It was built as a guarding castle in the second half of the 13th century near the confluence of the Kysuca and the Váh, where tolls were collected. At the beginning of the 14th century, the originally royal fortress passed into the hands of Matthew III Csák and the castle, especially the towers, were fortified, and inside the fortress a new palace was built.

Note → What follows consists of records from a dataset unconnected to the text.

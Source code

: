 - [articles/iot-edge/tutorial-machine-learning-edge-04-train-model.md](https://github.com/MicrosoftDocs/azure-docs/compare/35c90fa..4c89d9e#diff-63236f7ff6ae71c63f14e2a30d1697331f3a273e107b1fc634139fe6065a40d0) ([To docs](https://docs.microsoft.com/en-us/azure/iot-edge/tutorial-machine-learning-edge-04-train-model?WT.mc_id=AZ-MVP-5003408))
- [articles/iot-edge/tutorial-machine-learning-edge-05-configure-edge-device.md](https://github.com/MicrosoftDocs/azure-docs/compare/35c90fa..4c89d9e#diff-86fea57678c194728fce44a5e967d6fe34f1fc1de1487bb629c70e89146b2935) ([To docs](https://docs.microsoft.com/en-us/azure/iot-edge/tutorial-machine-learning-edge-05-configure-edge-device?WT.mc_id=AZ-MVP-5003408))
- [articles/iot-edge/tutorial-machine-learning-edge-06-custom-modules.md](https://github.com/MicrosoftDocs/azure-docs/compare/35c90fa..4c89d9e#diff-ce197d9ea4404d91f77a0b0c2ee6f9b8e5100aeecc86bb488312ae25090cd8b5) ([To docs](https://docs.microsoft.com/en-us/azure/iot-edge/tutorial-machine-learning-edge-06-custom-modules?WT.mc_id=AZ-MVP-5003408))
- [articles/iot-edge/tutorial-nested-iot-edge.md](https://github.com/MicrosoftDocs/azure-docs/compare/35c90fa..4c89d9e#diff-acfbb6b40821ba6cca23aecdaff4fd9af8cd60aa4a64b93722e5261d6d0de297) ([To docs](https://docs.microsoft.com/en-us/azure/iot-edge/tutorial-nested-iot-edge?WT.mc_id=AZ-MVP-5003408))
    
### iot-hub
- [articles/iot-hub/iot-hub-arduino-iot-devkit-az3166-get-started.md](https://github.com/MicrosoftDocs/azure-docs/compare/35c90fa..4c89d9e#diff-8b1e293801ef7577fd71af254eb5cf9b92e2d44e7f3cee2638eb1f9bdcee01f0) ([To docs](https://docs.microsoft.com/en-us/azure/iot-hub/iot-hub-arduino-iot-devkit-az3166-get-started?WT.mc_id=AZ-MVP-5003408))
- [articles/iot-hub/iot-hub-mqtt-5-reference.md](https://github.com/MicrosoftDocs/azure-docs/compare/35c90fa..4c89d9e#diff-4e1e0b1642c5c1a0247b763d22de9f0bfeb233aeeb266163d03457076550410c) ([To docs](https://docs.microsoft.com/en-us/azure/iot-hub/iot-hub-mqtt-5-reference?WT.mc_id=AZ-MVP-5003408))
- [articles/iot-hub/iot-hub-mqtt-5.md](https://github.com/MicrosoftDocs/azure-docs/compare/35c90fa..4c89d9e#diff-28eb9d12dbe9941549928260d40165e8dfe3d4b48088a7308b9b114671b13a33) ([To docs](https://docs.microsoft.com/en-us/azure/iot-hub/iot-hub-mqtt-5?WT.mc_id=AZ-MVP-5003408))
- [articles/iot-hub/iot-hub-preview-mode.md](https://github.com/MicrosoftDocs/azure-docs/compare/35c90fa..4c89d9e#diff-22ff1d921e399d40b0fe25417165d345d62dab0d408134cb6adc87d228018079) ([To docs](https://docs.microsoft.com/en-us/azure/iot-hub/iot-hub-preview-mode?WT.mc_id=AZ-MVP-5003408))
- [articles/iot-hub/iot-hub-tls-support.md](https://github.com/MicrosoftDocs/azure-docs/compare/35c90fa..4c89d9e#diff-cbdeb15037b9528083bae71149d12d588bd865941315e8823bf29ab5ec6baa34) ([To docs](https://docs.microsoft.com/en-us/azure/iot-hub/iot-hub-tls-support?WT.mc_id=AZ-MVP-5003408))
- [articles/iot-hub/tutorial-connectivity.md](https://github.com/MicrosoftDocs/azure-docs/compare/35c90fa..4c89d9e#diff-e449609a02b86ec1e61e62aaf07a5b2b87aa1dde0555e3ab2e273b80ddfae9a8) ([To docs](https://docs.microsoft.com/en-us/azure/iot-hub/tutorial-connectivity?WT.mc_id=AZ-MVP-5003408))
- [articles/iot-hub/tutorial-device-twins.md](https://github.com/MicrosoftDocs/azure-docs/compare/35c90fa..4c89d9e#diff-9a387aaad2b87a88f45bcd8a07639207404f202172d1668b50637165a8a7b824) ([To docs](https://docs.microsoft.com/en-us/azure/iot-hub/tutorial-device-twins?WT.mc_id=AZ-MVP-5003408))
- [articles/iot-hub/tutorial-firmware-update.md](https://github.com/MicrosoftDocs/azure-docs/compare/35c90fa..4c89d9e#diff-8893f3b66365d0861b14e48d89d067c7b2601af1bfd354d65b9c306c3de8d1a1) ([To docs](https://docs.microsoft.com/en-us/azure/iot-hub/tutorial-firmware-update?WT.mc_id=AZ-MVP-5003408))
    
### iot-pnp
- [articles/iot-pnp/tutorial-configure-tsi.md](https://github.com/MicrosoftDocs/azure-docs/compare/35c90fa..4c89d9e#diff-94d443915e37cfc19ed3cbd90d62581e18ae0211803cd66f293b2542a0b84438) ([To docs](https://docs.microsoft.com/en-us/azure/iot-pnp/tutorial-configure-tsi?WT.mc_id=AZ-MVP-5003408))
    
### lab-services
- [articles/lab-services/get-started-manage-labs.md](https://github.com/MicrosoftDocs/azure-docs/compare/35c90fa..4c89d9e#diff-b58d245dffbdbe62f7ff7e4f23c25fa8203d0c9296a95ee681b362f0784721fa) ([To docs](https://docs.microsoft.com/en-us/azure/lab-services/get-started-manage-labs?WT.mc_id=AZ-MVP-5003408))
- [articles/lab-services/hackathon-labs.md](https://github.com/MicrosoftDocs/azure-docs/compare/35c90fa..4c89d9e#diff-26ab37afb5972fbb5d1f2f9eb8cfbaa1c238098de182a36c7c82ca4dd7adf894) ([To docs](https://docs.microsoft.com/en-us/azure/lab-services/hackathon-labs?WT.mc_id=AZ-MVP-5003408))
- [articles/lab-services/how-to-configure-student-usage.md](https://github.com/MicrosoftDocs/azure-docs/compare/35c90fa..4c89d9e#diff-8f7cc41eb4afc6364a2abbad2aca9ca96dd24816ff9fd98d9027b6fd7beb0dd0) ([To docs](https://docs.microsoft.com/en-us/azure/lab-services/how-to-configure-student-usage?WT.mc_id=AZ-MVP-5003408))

Since 1487, the new owner of the castle was Gašpar Suňog (Hungarian:Gáspár Szunyogh), whose family owned it until the end of the 18th century. Around mid 16th century, the castle was rebuilt in the Renaissance style. The Turkish threat from the south, and more uprisings at the beginning of the 17th century forced the Suňogs to fortify the castle in the Renaissance style. At that time, the Gothic castle was changed into a comfortable Renaissance palace. During the Baroque period in the 17th century, efforts were concentrated on building a chapel and finishing various outbuildings of the castle and surrounding it by the park. After the Suňog family became extinct, the new owners were the Csákys, who owned the castle until 1945. During the revolutions of 1848/1849, imperial troops seriously damaged the castle, which was repaired in 1870, and was serving as a barracks. The park's size was reduced by the construction of Košice-Bohumín Railway in 1872. The last major reconstruction was done in the 1922-1923, based on the historical and romantic motives. Today, the castle houses three exhibitions of the Považie museum.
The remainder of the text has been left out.